Work request: Return every line of the records that includes the string "public".

(Source texts of formatted documents)
*** Begin section ***

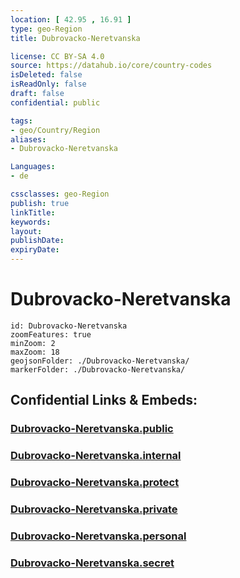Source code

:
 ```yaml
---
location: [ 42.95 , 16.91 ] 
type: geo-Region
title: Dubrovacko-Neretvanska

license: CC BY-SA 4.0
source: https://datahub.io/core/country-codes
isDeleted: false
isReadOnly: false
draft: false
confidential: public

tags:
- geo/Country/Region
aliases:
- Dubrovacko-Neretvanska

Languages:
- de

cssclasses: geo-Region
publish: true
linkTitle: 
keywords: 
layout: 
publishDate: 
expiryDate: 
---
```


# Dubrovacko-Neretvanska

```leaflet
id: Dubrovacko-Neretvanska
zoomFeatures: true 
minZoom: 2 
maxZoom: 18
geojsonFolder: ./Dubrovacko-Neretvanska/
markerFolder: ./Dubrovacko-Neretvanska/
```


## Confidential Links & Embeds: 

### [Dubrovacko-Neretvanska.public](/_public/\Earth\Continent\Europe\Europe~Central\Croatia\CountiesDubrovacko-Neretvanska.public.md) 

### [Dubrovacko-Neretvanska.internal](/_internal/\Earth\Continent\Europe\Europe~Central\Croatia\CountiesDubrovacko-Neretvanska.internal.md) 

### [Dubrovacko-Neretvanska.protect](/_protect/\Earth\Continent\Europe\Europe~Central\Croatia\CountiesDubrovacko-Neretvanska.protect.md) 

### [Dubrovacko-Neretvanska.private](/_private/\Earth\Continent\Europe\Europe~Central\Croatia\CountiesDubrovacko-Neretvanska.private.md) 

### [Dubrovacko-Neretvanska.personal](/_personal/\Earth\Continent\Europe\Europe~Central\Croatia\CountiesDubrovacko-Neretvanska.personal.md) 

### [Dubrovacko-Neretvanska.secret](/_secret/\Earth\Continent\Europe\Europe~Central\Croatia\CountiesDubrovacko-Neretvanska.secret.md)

*** End section ***
*** Begin section ***

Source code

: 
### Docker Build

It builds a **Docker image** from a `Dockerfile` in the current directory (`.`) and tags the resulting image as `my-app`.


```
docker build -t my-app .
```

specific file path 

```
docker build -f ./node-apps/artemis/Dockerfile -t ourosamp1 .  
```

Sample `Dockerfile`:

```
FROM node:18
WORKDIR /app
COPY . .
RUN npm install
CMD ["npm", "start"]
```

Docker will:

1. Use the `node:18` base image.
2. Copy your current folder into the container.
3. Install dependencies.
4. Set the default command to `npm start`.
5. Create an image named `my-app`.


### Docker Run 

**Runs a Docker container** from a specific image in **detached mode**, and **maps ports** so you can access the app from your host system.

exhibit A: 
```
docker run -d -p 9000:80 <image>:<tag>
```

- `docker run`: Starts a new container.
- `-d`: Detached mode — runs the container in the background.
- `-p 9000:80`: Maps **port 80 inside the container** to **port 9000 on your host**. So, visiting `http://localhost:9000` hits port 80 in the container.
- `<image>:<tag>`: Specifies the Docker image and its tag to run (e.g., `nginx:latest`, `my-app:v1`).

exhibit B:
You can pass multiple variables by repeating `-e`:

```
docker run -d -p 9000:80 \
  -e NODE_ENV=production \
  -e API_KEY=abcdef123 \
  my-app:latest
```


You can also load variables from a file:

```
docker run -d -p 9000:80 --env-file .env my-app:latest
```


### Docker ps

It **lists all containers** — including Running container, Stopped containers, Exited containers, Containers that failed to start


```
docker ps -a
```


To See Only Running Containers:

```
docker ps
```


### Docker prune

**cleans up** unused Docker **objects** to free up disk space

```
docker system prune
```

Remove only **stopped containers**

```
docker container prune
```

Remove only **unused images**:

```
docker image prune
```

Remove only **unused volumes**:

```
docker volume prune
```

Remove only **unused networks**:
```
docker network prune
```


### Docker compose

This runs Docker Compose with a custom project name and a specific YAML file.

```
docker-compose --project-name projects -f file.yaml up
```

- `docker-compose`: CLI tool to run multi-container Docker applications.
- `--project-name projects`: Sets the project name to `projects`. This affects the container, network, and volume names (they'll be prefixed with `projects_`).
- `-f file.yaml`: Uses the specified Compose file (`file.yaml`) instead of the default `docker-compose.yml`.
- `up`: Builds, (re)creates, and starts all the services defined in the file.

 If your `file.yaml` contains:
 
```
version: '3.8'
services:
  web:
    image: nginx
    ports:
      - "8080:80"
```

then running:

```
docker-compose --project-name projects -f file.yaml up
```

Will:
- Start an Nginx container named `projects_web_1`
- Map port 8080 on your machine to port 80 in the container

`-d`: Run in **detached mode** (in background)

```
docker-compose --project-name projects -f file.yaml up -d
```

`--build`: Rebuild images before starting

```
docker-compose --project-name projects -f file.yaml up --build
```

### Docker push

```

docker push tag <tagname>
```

*** End section ***

Expected answer:
confidential: public
### [Dubrovacko-Neretvanska.public](/_public/\Earth\Continent\Europe\Europe~Central\Croatia\CountiesDubrovacko-Neretvanska.public.md) 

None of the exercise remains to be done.